A probabilistic method to characterize genomic alterations of tumors

Characterizing the genomic copy number alterations (CNA) in cancer is of major importance in order to develop personalized medicine. Single nucleotide polymorphism (SNP) arrays are still in use to measure CNA profiles. Among the methods for SNP-array analysis, the Genome Alteration Print (GAP) by Popova et al, based on a preliminary segmentation of SNP-array profiles, uses a deterministic approach to infer the absolute copy numbers profile.

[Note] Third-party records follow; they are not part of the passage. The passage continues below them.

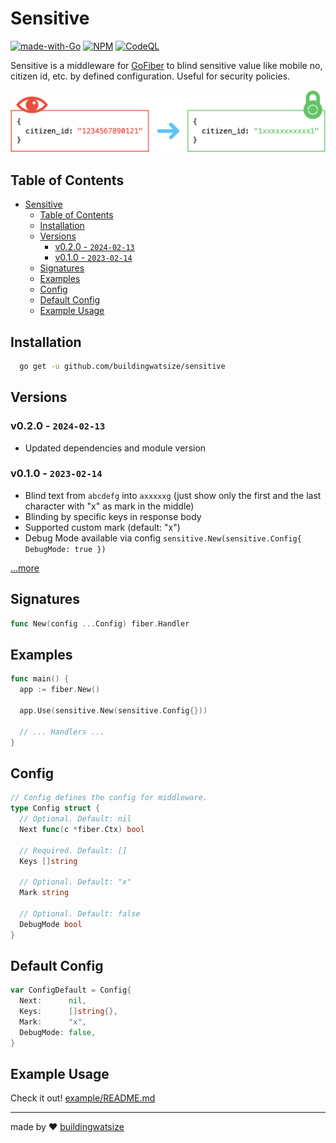 # Sensitive

[![made-with-Go](https://img.shields.io/badge/Made%20with-Go-1f425f.svg)](http://golang.org)
[![NPM](https://img.shields.io/badge/Watsize-Library-289548)](https://github.com/buildingwatsize)
[![CodeQL](https://github.com/buildingwatsize/sensitive/actions/workflows/codeql.yml/badge.svg)](https://github.com/buildingwatsize/sensitive/actions/workflows/codeql.yml)

Sensitive is a middleware for [GoFiber](https://gofiber.io/) to blind sensitive value like mobile no, citizen id, etc. by defined configuration. Useful for security policies.

![./docs/hero.png](./docs/hero.png)

## Table of Contents

- [Sensitive](#sensitive)
  - [Table of Contents](#table-of-contents)
  - [Installation](#installation)
  - [Versions](#versions)
    - [v0.2.0 - `2024-02-13`](#v020---2024-02-13)
    - [v0.1.0 - `2023-02-14`](#v010---2023-02-14)
  - [Signatures](#signatures)
  - [Examples](#examples)
  - [Config](#config)
  - [Default Config](#default-config)
  - [Example Usage](#example-usage)

## Installation

```bash
  go get -u github.com/buildingwatsize/sensitive
```

## Versions

### v0.2.0 - `2024-02-13`

- Updated dependencies and module version

### v0.1.0 - `2023-02-14`

- Blind text from `abcdefg` into `axxxxxg` (just show only the first and the last character with "x" as mark in the middle)
- Blinding by specific keys in response body
- Supported custom mark (default: "x")
- Debug Mode available via config `sensitive.New(sensitive.Config{ DebugMode: true })`

[...more](./CHANGELOG.md)

## Signatures

```go
func New(config ...Config) fiber.Handler
```

## Examples

```go
func main() {
  app := fiber.New()

  app.Use(sensitive.New(sensitive.Config{}))
  
  // ... Handlers ...
}
```

## Config

```go
// Config defines the config for middleware.
type Config struct {
  // Optional. Default: nil
  Next func(c *fiber.Ctx) bool

  // Required. Default: []
  Keys []string

  // Optional. Default: "x"
  Mark string

  // Optional. Default: false
  DebugMode bool
}
```

## Default Config

```go
var ConfigDefault = Config{
  Next:      nil,
  Keys:      []string{},
  Mark:      "x",
  DebugMode: false,
}
```

## Example Usage

Check it out! [example/README.md](./example/README.md)

---
made by ❤️ [buildingwatsize](https://github.com/buildingwatsize)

C. Keribin with Y. Liu, Y. Rozenholch and T. Popova developed a probabilistic model in [9] for GAP and define a Gaussian mixture model where centers are constrained to belong to a frame depending on unknown parameters such as the proportion of normal tissue. The estimation is performed using an expectation-maximization (EM) algorithm to recover the parameters characterizing the genomic alterations as well as the most probable copy number change of each segment and the unknown proportion of normal tissue. The tumor ploidy can be deduced from penalized model selection criterion. The model is tested on simulated and real data.

Surprisingly, the BIC selection criterion cannot recover the actual ploidy in the real data sets as slope heuristics do, even though all models are wrong. C. Keribin, in a discussion of S. Arlot's survey, gave some arguments to explain these behaviors [8].